◆ REQUIRED ACTION
Set down exactly the lines below, starting at the one that contains "effect-handling layers) have output effects." and ending at the one that contains "special address $\evalAddr$", with both of those lines included and nothing else.

◆ ◆ ◆ ◆ ◆ ◆ ◆

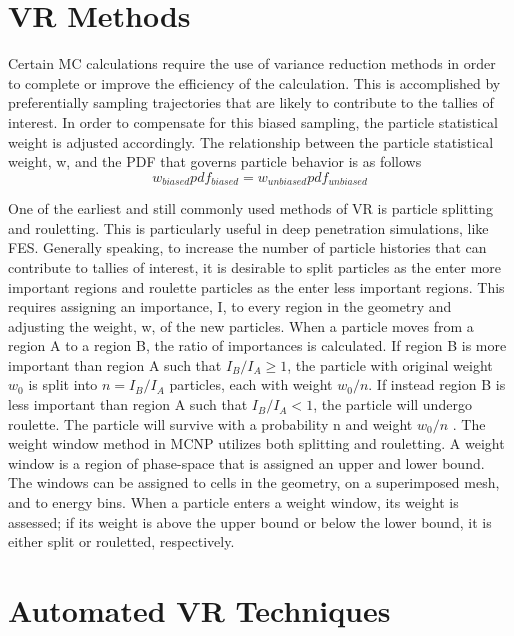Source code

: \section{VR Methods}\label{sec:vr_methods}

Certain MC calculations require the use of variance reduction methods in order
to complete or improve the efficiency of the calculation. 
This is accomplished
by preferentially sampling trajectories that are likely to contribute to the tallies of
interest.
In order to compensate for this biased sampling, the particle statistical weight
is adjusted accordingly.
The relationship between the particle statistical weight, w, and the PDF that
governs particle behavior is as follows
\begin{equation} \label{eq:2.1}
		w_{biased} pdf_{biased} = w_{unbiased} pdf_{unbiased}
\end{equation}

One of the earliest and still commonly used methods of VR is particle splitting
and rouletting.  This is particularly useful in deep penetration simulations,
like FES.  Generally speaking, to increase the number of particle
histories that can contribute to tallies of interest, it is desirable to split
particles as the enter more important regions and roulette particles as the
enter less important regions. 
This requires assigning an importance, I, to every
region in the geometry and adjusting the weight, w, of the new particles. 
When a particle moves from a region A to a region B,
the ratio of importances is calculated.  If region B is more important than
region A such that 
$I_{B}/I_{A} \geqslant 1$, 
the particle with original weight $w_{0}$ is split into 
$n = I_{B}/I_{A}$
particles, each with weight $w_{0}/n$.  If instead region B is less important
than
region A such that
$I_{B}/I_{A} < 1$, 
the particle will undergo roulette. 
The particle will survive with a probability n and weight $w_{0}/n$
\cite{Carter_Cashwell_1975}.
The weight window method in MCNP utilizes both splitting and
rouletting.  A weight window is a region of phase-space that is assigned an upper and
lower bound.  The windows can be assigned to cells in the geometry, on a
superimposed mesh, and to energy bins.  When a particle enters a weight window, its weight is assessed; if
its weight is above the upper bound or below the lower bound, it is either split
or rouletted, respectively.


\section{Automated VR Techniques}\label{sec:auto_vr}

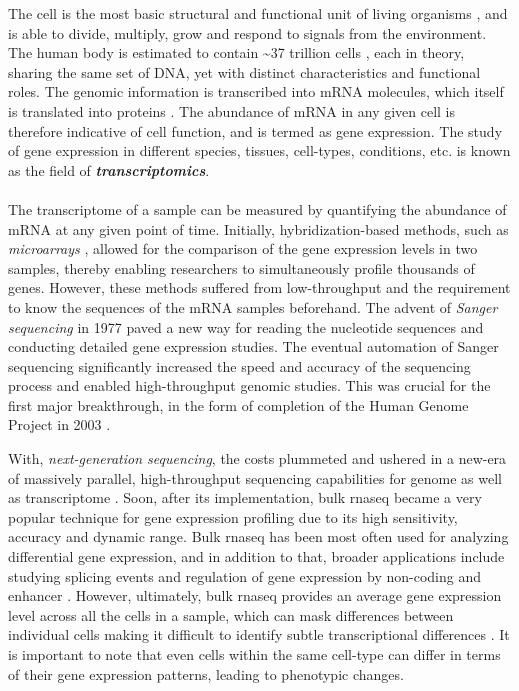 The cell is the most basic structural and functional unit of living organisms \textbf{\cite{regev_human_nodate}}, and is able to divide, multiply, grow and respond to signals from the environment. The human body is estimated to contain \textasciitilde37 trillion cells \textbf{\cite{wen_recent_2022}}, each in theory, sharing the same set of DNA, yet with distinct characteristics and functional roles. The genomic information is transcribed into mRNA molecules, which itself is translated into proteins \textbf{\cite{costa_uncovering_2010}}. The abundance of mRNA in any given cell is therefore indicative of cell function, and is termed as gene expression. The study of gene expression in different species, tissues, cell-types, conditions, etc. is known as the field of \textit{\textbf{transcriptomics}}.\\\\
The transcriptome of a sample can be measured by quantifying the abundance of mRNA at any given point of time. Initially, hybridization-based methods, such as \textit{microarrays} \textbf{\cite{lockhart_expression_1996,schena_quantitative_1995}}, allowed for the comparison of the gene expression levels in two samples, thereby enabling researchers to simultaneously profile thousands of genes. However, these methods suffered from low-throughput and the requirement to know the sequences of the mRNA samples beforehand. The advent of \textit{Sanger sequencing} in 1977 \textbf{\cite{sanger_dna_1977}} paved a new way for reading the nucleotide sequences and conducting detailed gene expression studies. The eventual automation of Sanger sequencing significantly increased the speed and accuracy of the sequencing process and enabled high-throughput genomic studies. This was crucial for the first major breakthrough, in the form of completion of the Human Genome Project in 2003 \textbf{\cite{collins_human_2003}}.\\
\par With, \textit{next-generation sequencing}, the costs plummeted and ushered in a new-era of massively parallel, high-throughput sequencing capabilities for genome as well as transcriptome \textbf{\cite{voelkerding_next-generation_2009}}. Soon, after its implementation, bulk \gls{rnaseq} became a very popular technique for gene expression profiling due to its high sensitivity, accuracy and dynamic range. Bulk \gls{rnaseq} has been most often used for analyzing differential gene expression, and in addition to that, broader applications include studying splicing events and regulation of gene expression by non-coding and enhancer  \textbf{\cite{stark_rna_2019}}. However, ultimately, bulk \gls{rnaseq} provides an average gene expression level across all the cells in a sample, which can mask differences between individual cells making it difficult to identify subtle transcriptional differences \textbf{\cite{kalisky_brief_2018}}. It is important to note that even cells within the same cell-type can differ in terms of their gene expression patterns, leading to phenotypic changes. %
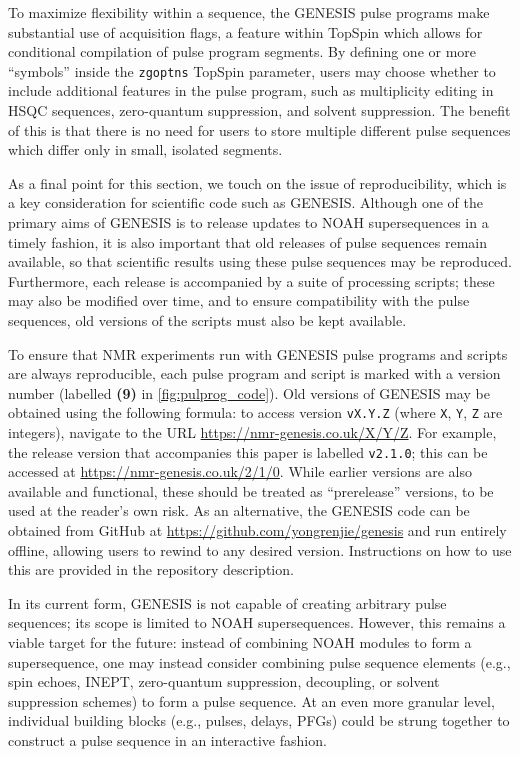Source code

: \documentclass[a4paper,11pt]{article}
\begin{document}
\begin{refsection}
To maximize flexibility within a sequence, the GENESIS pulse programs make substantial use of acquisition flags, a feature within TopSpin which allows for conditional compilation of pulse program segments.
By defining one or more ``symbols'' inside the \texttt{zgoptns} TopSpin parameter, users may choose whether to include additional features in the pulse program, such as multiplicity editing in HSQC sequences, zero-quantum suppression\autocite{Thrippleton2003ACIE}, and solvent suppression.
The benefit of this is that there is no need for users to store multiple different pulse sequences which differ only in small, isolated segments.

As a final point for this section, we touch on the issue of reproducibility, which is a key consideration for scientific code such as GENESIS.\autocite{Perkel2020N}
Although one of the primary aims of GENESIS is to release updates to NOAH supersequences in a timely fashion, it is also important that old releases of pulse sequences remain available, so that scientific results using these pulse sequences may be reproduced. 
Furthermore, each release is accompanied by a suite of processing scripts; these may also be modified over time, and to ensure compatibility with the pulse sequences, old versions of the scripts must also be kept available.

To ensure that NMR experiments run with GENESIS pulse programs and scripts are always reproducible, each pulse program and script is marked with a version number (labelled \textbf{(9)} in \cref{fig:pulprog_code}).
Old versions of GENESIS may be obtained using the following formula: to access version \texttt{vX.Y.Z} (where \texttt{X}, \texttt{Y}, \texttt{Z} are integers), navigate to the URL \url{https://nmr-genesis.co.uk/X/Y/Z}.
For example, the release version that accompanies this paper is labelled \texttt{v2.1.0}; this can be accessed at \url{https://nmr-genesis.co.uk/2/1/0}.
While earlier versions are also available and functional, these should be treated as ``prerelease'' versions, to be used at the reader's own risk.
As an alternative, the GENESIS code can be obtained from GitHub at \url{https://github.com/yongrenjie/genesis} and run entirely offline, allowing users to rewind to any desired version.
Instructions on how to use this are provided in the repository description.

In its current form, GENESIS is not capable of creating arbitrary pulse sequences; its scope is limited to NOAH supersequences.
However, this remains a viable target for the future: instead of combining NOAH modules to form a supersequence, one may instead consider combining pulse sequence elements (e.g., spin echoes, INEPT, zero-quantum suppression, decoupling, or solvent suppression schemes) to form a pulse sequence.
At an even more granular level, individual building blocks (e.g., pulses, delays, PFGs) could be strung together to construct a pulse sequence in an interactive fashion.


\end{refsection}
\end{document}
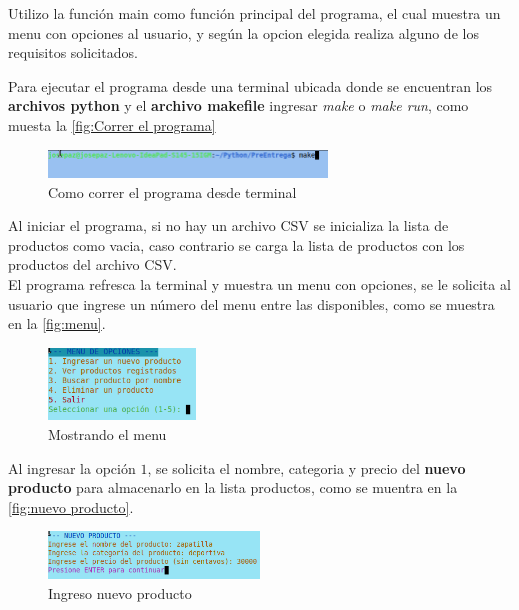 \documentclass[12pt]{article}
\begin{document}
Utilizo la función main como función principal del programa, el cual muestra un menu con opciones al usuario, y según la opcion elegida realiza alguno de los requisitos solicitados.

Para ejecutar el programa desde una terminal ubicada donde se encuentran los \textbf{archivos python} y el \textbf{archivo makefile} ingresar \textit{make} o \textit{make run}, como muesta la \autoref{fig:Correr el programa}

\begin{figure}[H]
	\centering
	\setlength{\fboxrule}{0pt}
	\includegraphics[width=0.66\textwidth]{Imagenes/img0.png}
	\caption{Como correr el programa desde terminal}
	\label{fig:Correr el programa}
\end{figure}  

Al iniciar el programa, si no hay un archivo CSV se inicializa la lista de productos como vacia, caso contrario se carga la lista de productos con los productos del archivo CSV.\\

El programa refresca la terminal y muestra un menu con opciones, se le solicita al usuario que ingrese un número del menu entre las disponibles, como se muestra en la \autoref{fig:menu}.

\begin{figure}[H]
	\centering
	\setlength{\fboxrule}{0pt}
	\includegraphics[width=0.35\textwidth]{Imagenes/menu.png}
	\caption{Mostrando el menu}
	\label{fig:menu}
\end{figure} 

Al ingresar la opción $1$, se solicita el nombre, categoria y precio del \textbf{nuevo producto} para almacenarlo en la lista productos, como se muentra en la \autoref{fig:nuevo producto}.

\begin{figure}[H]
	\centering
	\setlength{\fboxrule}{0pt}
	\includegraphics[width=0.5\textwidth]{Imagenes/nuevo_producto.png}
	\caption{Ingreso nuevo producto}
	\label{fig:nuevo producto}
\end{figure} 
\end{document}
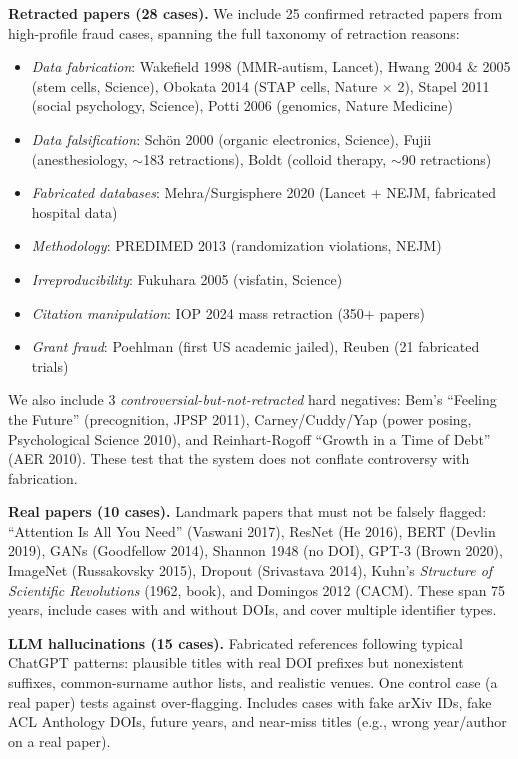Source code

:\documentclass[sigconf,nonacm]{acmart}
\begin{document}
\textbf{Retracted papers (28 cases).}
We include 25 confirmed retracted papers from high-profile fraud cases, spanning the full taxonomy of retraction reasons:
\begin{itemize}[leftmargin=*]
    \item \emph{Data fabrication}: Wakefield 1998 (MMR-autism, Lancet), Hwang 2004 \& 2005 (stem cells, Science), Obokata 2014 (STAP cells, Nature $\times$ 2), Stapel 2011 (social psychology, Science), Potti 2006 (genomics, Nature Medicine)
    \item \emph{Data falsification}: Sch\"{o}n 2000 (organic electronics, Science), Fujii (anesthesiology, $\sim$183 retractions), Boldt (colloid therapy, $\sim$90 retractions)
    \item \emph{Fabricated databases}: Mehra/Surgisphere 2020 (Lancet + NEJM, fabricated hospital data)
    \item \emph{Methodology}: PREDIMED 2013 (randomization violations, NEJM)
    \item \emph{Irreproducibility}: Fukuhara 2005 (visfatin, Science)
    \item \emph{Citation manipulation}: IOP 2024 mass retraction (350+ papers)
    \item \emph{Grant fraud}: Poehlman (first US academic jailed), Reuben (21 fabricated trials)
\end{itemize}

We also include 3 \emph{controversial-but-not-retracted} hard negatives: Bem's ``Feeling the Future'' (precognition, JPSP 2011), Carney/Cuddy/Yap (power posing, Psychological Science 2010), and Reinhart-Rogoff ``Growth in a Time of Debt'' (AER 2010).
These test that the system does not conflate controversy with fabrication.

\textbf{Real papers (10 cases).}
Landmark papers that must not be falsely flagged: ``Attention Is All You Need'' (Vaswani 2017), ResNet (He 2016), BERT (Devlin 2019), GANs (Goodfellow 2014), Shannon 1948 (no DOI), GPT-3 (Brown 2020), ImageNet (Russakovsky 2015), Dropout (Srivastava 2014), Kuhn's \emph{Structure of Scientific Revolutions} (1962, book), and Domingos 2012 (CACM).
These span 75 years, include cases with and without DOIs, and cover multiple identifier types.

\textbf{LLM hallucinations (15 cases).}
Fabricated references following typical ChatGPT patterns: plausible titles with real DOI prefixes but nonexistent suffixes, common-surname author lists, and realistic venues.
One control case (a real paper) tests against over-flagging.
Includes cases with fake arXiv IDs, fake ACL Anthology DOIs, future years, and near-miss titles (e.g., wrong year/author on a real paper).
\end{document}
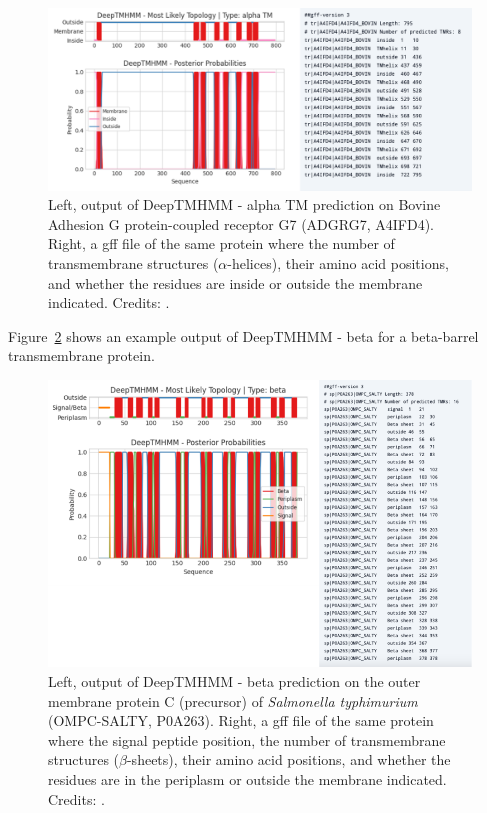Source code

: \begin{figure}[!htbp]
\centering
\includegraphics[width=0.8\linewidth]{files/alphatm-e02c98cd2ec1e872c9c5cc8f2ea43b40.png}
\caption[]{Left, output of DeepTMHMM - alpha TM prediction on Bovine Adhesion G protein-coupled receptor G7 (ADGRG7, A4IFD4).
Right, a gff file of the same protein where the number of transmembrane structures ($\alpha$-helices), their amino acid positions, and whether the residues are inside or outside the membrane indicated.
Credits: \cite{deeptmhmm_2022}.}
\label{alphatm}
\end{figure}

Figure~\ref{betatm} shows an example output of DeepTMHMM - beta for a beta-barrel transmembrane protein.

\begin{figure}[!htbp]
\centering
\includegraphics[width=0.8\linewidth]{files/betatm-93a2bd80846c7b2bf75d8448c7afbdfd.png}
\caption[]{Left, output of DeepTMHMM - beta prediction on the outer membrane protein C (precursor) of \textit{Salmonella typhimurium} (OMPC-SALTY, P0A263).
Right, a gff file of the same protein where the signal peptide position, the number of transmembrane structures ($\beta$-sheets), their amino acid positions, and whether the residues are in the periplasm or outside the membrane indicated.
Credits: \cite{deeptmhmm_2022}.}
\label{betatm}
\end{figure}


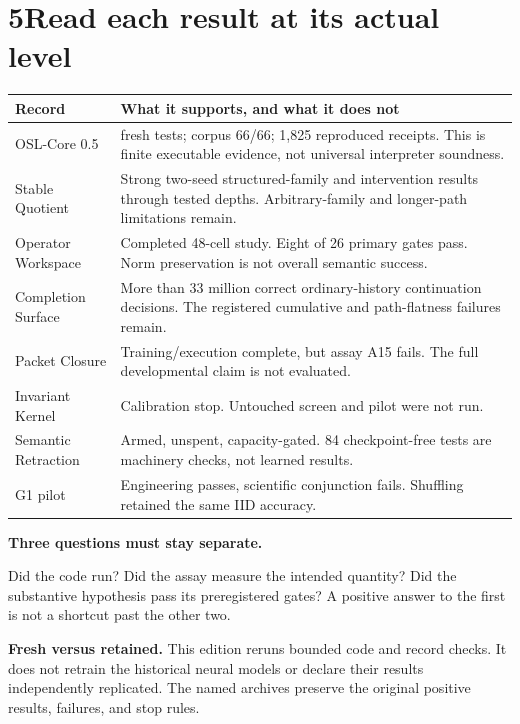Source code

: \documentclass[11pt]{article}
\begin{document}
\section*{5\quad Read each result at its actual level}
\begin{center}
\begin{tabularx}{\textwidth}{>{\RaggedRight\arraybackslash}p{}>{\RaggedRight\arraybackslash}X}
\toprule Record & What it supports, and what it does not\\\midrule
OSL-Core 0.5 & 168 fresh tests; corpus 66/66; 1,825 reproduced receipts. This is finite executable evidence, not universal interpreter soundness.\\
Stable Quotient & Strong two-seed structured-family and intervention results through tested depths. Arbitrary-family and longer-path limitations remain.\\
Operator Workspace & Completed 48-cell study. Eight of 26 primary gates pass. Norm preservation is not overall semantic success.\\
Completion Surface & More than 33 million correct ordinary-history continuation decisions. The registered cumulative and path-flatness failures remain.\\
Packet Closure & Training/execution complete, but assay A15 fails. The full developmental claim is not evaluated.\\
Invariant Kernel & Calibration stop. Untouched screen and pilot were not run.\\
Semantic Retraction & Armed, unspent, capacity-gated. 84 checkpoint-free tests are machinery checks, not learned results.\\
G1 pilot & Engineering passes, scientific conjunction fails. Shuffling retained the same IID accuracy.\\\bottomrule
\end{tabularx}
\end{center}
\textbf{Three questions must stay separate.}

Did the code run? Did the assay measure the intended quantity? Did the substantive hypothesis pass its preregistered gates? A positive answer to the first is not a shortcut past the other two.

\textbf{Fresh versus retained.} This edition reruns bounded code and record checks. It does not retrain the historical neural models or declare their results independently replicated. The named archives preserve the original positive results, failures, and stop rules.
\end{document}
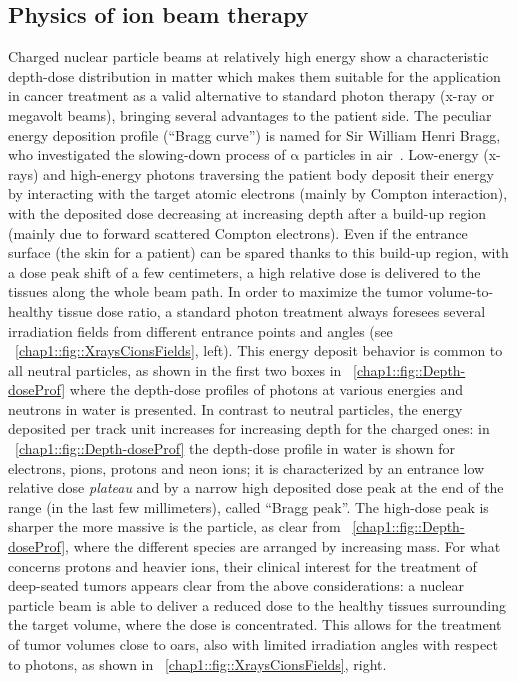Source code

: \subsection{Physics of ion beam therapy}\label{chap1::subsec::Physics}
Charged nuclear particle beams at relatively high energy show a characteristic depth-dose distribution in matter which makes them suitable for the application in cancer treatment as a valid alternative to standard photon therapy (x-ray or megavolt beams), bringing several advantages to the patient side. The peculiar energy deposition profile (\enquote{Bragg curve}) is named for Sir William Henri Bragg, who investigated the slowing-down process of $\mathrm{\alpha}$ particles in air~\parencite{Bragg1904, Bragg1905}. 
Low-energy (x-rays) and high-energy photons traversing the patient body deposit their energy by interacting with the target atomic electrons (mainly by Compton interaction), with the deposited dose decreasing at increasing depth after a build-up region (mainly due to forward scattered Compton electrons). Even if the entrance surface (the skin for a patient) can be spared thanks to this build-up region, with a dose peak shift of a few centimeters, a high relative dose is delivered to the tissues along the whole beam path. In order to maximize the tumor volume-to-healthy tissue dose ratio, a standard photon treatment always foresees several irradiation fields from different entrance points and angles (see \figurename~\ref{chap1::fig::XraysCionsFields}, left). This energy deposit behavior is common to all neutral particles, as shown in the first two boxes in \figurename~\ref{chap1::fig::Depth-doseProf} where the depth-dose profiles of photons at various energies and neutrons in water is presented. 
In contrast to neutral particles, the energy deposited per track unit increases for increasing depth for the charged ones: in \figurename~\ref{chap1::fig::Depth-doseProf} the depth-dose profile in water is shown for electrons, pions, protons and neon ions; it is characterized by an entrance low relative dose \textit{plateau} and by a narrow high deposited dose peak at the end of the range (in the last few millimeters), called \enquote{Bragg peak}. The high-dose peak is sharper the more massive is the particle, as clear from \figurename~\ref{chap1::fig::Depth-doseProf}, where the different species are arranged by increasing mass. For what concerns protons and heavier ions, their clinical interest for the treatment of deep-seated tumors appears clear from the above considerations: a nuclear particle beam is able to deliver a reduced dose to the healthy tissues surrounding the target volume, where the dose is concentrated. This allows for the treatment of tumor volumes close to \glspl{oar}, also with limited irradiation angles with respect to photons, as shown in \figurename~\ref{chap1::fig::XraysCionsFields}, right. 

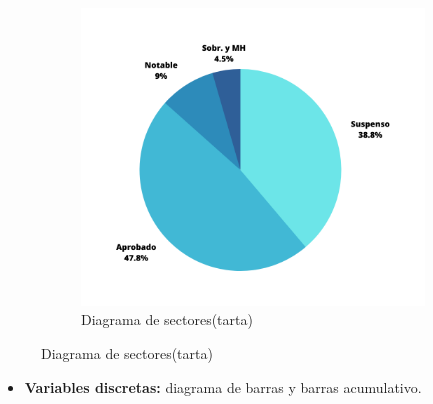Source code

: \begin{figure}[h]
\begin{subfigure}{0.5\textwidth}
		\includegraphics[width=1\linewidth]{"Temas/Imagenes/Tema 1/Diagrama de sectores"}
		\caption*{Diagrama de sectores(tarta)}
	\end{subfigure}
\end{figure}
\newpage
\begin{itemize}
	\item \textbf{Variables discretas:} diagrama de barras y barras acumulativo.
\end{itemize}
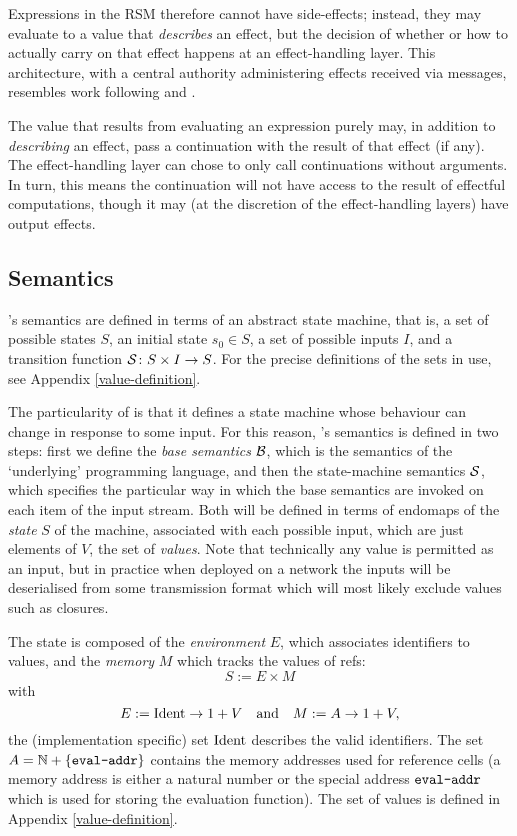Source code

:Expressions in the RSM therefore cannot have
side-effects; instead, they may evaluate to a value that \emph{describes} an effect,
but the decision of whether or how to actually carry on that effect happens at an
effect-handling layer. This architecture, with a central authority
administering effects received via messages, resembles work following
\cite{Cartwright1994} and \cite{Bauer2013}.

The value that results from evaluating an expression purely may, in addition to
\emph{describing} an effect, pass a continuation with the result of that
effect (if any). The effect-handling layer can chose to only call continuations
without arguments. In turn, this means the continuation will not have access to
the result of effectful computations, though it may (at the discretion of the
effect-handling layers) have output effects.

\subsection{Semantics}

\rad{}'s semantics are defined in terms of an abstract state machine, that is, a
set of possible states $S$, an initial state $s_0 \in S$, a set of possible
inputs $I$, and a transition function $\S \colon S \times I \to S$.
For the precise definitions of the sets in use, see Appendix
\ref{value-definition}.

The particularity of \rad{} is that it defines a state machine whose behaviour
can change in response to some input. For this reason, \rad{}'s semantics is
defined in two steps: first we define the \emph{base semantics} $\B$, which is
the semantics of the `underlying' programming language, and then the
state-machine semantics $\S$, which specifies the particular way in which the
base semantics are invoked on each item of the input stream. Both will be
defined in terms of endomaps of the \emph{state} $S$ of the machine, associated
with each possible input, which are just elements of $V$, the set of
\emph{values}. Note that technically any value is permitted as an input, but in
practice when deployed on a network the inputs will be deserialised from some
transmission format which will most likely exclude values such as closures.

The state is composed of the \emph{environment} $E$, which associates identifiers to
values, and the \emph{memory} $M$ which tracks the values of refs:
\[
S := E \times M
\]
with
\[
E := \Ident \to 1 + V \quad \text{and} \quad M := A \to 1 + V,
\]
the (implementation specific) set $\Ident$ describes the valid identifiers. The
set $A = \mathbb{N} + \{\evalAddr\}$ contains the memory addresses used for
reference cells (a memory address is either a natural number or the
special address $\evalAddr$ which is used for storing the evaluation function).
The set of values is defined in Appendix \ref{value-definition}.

◆ ◆ ◆ ◆ ◆ ◆ ◆

◆ EXERCISE SOLUTION
effect-handling layers) have output effects.

\subsection{Semantics}

\rad{}'s semantics are defined in terms of an abstract state machine, that is, a
set of possible states $S$, an initial state $s_0 \in S$, a set of possible
inputs $I$, and a transition function $\S \colon S \times I \to S$.
For the precise definitions of the sets in use, see Appendix
\ref{value-definition}.

The particularity of \rad{} is that it defines a state machine whose behaviour
can change in response to some input. For this reason, \rad{}'s semantics is
defined in two steps: first we define the \emph{base semantics} $\B$, which is
the semantics of the `underlying' programming language, and then the
state-machine semantics $\S$, which specifies the particular way in which the
base semantics are invoked on each item of the input stream. Both will be
defined in terms of endomaps of the \emph{state} $S$ of the machine, associated
with each possible input, which are just elements of $V$, the set of
\emph{values}. Note that technically any value is permitted as an input, but in
practice when deployed on a network the inputs will be deserialised from some
transmission format which will most likely exclude values such as closures.

The state is composed of the \emph{environment} $E$, which associates identifiers to
values, and the \emph{memory} $M$ which tracks the values of refs:
\[
S := E \times M
\]
with
\[
E := \Ident \to 1 + V \quad \text{and} \quad M := A \to 1 + V,
\]
the (implementation specific) set $\Ident$ describes the valid identifiers. The
set $A = \mathbb{N} + \{\evalAddr\}$ contains the memory addresses used for
reference cells (a memory address is either a natural number or the
special address $\evalAddr$ which is used for storing the evaluation function).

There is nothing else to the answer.